Adam Drummond, head of political polling at Opinium, said: "The closing stages of the London Mayoral race appear to show Sadiq Khan pulling away from his rival, having been ahead throughout the last two months.
"Now Khan's lead has risen to 14 points once second preferences are taken into account, which is the largest gap we've shown between the two candidates.
"We should be careful about focusing too much on these second preferences since they have favoured both candidates at different points in the campaign, but Sadiq Khan has been consistently ahead on first preferences and Zac Goldsmith will have to work very hard if he is to overturn this lead in the last few days."

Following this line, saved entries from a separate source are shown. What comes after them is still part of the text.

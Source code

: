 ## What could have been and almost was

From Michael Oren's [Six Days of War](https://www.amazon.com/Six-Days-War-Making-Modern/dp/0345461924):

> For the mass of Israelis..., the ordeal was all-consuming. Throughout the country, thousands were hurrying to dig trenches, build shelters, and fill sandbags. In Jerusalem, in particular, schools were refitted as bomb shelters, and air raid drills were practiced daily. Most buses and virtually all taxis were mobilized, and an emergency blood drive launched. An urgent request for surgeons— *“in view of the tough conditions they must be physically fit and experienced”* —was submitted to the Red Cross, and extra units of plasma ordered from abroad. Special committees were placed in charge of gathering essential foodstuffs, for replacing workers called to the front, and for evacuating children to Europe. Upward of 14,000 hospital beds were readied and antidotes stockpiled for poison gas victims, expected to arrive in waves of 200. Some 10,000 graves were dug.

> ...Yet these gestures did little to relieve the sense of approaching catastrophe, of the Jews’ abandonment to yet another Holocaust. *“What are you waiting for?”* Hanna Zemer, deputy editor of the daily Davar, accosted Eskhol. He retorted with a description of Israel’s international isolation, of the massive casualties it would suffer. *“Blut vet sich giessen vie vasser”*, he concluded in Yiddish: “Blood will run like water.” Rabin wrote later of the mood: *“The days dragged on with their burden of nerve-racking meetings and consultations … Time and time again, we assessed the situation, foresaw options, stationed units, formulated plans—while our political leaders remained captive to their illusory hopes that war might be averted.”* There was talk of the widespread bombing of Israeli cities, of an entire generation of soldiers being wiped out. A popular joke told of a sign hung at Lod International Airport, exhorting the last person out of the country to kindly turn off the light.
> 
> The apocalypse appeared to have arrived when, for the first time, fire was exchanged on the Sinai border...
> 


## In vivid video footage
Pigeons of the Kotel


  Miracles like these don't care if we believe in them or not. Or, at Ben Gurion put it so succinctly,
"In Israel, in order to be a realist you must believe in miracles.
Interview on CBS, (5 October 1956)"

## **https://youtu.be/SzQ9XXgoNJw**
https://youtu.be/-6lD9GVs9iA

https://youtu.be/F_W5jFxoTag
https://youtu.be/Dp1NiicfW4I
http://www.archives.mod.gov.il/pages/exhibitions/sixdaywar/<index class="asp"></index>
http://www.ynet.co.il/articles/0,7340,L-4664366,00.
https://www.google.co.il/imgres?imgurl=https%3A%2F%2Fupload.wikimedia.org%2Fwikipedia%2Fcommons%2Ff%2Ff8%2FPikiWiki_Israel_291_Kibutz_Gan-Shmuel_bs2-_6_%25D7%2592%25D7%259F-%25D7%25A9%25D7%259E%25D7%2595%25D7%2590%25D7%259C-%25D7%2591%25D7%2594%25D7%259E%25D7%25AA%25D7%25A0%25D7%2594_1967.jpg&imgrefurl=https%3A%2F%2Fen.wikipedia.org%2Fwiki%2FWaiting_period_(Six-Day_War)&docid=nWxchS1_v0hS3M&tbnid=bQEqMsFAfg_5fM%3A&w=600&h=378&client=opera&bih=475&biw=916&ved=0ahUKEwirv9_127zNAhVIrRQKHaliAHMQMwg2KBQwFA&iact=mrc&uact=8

The poll is the first to be conducted and published since Labour's anti-Semitism row broke out. The scandal has seen Bradford West MP Naz Shah, former Mayor of London Ken Livingstone as well as a number of councillors be suspended from the party.
Livingstone, who sits on Labour's National Executive Council, was criticised for comments linking Hitler with Zionism. Khan was quick to condemn the left-winger and was among one of the first Labour MPs to call for his suspension.
Jeremy Corbyn has since announced an investigation into anti-Semitism within Labour. The independent probe will be led by Shami Chakrabarti, former director of human rights advocacy group Liberty.
"Londoners were appalled and disgusted by, not just the comments from Livingstone last week, but by the impression given, fairly or unfairly, that the Labour Party isn't a place for people of a Jewish faith. That cannot be right – this is 2016 and [London is] the most progressive city in the world," Khan told IBTimes UK.